**Requirement:**
Locate each line below that includes "gets" and reproduce it.

---------------

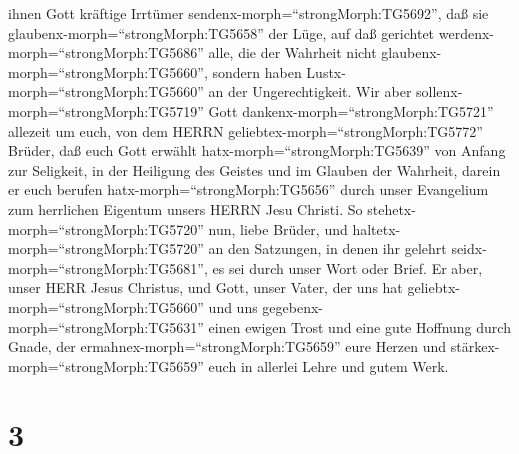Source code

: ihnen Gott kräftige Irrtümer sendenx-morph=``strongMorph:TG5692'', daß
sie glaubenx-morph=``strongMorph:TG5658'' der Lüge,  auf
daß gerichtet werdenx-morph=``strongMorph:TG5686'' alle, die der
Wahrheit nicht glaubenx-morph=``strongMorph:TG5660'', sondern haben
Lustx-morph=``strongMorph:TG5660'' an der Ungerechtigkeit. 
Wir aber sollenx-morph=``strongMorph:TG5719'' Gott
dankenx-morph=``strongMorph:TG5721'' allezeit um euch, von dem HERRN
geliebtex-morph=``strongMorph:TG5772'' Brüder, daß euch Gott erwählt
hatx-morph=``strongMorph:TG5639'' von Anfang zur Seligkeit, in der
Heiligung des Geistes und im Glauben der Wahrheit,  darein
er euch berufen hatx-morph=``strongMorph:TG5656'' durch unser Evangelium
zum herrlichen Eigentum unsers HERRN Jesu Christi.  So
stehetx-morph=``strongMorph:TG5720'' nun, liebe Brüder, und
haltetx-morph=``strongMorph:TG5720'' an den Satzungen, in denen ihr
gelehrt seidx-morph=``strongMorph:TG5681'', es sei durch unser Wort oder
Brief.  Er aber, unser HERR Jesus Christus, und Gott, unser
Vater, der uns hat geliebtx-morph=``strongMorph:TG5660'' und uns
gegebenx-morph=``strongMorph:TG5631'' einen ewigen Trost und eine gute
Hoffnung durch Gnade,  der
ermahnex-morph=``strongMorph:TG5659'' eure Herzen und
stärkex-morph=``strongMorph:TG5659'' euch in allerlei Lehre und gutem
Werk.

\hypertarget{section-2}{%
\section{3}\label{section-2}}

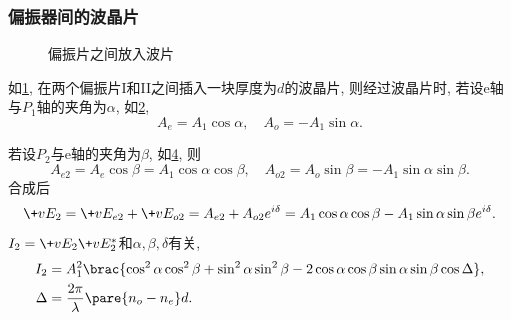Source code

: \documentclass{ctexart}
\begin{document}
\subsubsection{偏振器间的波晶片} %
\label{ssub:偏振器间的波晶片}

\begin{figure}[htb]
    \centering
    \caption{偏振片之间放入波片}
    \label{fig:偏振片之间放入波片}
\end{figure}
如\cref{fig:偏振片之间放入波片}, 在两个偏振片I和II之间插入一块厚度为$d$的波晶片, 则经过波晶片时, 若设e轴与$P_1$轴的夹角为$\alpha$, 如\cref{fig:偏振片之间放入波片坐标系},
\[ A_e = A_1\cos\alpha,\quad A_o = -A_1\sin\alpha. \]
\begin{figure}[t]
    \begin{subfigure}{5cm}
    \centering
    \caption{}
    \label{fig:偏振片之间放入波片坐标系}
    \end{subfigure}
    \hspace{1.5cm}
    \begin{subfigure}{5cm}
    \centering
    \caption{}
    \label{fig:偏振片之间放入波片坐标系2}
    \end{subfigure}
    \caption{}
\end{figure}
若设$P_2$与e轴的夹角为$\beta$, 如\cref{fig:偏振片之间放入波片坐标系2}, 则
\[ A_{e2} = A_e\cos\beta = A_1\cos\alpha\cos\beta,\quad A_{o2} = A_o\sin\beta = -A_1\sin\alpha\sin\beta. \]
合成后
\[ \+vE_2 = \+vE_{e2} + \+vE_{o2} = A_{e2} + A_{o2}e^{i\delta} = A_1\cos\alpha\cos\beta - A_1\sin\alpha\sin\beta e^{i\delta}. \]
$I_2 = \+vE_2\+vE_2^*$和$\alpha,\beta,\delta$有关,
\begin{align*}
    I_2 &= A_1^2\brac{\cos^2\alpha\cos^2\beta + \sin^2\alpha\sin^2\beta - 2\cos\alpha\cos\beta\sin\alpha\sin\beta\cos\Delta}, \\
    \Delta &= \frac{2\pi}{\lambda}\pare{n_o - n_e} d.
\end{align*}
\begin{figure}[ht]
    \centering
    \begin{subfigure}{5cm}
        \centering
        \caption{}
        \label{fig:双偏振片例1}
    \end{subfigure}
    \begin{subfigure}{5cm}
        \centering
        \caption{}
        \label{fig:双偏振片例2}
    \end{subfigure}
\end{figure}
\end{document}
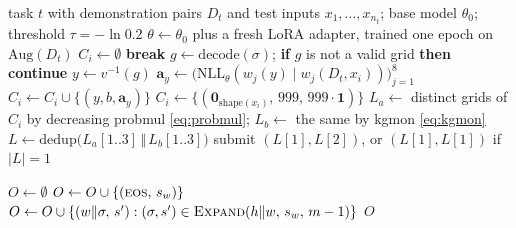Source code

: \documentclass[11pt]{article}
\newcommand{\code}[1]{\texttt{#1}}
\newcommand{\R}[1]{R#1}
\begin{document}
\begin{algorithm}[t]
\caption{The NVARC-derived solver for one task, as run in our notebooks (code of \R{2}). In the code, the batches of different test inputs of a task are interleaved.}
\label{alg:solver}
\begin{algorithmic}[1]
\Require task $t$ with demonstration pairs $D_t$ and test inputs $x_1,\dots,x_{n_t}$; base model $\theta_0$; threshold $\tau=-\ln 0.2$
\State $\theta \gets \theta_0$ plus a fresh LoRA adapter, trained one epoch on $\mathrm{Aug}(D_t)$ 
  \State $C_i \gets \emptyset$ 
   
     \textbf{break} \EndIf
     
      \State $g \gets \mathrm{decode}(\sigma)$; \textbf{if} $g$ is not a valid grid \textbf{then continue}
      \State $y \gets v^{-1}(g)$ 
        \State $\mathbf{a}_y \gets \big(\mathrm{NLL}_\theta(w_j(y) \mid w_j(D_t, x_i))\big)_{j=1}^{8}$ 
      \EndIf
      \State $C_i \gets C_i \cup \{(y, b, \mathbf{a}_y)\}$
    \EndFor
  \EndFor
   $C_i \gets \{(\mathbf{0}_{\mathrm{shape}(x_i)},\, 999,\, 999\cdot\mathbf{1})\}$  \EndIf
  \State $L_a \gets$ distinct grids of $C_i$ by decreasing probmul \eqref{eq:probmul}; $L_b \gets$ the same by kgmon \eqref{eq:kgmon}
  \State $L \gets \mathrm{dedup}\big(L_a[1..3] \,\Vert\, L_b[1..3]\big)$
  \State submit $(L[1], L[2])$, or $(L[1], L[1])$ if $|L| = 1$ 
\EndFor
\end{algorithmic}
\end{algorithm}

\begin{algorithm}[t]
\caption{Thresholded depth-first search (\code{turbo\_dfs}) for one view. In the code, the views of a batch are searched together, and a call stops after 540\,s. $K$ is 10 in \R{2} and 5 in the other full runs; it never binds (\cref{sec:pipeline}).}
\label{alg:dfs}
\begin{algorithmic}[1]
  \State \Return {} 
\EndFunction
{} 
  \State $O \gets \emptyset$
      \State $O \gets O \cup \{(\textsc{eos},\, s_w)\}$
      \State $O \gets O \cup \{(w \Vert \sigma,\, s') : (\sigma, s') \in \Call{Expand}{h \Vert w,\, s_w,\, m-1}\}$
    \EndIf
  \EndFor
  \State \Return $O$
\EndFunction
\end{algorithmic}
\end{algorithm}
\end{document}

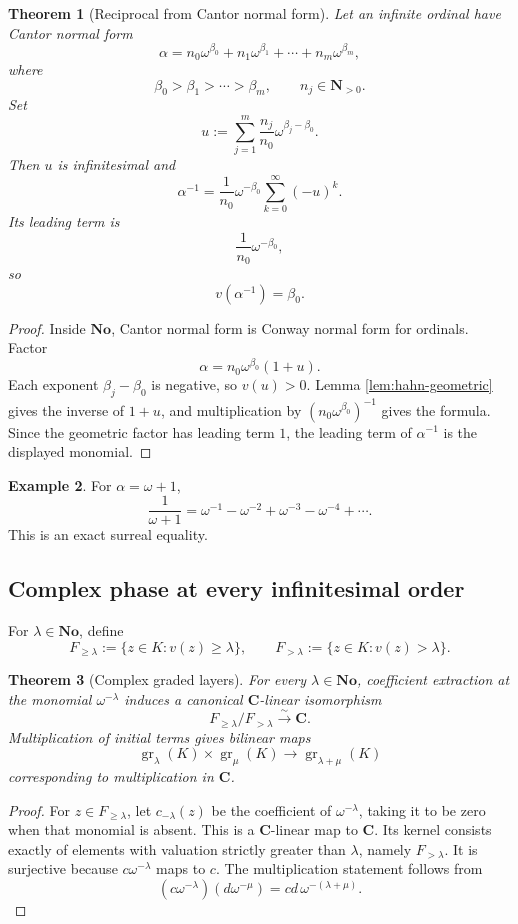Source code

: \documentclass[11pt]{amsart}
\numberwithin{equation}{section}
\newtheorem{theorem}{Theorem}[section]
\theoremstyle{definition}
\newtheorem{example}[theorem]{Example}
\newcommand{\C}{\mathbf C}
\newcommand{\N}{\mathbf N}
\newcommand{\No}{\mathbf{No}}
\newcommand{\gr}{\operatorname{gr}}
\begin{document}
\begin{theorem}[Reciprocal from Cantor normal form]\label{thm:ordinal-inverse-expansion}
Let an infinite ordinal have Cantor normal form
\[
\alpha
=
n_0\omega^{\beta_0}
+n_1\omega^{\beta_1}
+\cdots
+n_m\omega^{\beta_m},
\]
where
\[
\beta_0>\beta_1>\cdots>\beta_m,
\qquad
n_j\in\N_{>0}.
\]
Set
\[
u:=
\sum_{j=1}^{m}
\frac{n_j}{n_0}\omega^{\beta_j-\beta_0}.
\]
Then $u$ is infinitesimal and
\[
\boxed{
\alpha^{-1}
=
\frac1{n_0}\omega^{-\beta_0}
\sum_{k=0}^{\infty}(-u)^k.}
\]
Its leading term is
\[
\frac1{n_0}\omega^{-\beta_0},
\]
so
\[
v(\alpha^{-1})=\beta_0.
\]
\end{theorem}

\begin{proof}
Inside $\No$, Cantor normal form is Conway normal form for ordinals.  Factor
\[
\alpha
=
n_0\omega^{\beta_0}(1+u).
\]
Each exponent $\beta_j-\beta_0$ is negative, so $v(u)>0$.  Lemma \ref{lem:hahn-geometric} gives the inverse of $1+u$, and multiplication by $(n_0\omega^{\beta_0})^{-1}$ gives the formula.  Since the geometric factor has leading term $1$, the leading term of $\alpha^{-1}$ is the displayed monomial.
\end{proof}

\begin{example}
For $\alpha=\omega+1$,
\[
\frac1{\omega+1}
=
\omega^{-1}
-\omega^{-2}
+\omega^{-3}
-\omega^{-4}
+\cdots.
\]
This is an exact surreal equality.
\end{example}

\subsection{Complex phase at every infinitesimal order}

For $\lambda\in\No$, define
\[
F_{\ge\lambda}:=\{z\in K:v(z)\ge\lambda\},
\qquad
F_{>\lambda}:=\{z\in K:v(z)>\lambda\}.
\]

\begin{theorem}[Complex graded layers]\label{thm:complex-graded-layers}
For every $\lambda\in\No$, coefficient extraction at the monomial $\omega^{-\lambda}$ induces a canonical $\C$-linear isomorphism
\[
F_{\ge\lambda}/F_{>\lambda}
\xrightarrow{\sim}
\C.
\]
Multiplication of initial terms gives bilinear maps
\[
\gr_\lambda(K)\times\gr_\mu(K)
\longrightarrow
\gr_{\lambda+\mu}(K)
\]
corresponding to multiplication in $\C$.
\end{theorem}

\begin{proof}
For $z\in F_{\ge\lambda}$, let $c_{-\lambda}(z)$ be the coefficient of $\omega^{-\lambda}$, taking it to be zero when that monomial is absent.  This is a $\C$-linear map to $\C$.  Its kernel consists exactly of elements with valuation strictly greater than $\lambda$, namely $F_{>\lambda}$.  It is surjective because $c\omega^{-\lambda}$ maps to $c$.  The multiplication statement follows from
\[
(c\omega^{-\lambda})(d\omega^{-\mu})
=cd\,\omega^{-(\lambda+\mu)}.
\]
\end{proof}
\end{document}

---------------

**Result below:**
\State $\theta \gets \theta_0$ plus a fresh LoRA adapter, trained one epoch on $\mathrm{Aug}(D_t)$ 
  \State $C_i \gets \emptyset$ 
      \State $g \gets \mathrm{decode}(\sigma)$; \textbf{if} $g$ is not a valid grid \textbf{then continue}
      \State $y \gets v^{-1}(g)$ 
        \State $\mathbf{a}_y \gets \big(\mathrm{NLL}_\theta(w_j(y) \mid w_j(D_t, x_i))\big)_{j=1}^{8}$ 
      \State $C_i \gets C_i \cup \{(y, b, \mathbf{a}_y)\}$
   $C_i \gets \{(\mathbf{0}_{\mathrm{shape}(x_i)},\, 999,\, 999\cdot\mathbf{1})\}$  \EndIf
  \State $L_a \gets$ distinct grids of $C_i$ by decreasing probmul \eqref{eq:probmul}; $L_b \gets$ the same by kgmon \eqref{eq:kgmon}
  \State $L \gets \mathrm{dedup}\big(L_a[1..3] \,\Vert\, L_b[1..3]\big)$
  \State $O \gets \emptyset$
      \State $O \gets O \cup \{(\textsc{eos},\, s_w)\}$
      \State $O \gets O \cup \{(w \Vert \sigma,\, s') : (\sigma, s') \in \Call{Expand}{h \Vert w,\, s_w,\, m-1}\}$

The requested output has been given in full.